As a member of various CEO groups in LinkedIn, I often receive e-mails from consulting firms seeking to establish a relationship. These emails usually offer a free link to one of their articles. Always looking for better professional insight, I like to scan these articles looking for something of value. Unfortunately, it doesn't take long to be disappointed. After a couple of sentences, the shallow nature of the information becomes evident. It is frustrating even when the information is free.
Case in point (yes, I am picking on these guys), I recently read the Watch out for these EmployeeMisbehaviors article. In a flash, the platitude meter spiked. The problem is that, in the world of business, performance is the only metric. Beautiful verbiage does nothing to turn information valuable. Even the best of intentions can't be monetized. Only execution has a chance to deliver the goods.

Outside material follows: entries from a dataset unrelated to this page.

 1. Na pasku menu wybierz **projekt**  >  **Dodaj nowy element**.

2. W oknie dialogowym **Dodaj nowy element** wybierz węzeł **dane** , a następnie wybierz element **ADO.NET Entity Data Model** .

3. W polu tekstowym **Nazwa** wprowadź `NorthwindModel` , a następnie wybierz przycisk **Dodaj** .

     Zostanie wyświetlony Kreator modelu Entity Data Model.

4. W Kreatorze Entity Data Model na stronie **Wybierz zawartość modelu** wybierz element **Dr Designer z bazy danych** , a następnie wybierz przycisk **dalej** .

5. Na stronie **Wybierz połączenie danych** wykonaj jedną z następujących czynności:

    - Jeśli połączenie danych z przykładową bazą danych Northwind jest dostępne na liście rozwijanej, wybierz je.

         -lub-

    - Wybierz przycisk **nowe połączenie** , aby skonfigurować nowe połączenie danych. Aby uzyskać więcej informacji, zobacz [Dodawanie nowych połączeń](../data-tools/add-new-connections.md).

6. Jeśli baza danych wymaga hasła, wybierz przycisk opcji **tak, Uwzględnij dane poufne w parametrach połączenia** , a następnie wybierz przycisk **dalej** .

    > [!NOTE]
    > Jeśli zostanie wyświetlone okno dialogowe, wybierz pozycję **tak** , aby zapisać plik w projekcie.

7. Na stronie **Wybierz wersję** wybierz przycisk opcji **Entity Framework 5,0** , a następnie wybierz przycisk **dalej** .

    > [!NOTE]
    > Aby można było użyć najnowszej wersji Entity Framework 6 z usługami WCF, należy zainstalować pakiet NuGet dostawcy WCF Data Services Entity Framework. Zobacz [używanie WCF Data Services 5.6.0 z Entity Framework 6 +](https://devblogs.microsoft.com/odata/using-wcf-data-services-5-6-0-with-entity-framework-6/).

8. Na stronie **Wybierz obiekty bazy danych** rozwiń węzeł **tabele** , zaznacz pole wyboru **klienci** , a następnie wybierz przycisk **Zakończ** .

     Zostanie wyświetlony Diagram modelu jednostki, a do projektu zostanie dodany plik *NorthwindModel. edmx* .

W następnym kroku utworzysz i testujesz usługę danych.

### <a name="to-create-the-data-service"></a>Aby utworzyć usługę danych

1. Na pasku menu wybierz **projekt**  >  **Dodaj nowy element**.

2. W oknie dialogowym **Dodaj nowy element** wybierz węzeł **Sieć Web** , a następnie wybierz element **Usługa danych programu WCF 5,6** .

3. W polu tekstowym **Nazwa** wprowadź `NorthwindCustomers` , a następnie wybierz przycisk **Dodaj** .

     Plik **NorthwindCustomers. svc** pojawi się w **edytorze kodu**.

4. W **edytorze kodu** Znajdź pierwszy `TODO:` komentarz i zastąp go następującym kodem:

The article starts by establishing that managers deal with poor employees. Really? Then, it quickly describes generally-accepted reprimand techniques. Finally, it lists seven types of employee misbehavior, followed by corresponding explanations. Do you mean to tell me that a manager needs en explanation of what procrastination is? Incredible! The article seems to assume that managers were not previously aware that tardiness, temper tantrums, negative body language and others were types of employee misbehavior. Au contraire, a manager who hasn't already dealt with such misbehavior has a bigger problem than just a couple of bad employees. He or she has been sleeping all this time.
All employee problems starts with poor hiring. A good manager will immediately and clearly establish metrics and ambitious goals for the new hire from day one. Any deviation from the expected performance should be immediately addressed. As Reagan said, "trust, but verify". No surprises. In fact, trouble employees usually show their true nature fairly quickly as personal behavior tends to regress-to-the-mean.
But if consultants are such lightweights when it comes to delivering value, how is it that they stay in business? Well, because people like you or I spend too much on their services. But it must stop.
The article mentioned above made me remember one occasion at a trade show when a consultant attempted to sell me on the many services they offered. Within his pitch, he used the ROI acronym at least a dozen times. So, I stopped him. I asked him to explain what Return on Investment (ROI) meant to him. Nervously, as if I was the first person to ask ever, he fumbled as he tried to describe cost savings. To this, I asked why would he assume that I would spend any money? "If I spend nothing", I said, "there are no savings". Talk about hitting a concrete wall; the guy looked horrified. It was clear that they would not be able to bring value to us.
Perhaps the problem begins with the fact that consultants face zero accountability. All they have to do is make a beautifully bound presentation of their opinion. Anything beyond an opinion will depend on you or I. So you end up exchanging money for a custom made book. That is it; execution and performance are not part of the deal.
Don't settle for just an opinion. Demand Performance instead. Any service (or opinion) that can't pay for itself should be discarded. Often, you will even hear the common adage "in order to make money you have to spend money". I suggest you throw a yellow flag. You too can ask: "how about spending less money to make more money? Have you heard of that?" By the way, even your own employees may fall for such falsehoods. These types of phrases tend to make people who can't manage their own checkbooks at home sound capable of making investment decisions for you. As you can tell, I do not buy any of it. You shouldn't either. Demand real quantifiable ROI's, not just the marketing types. If you find consultants who can both project and deliver real returns, keep them. They are rare!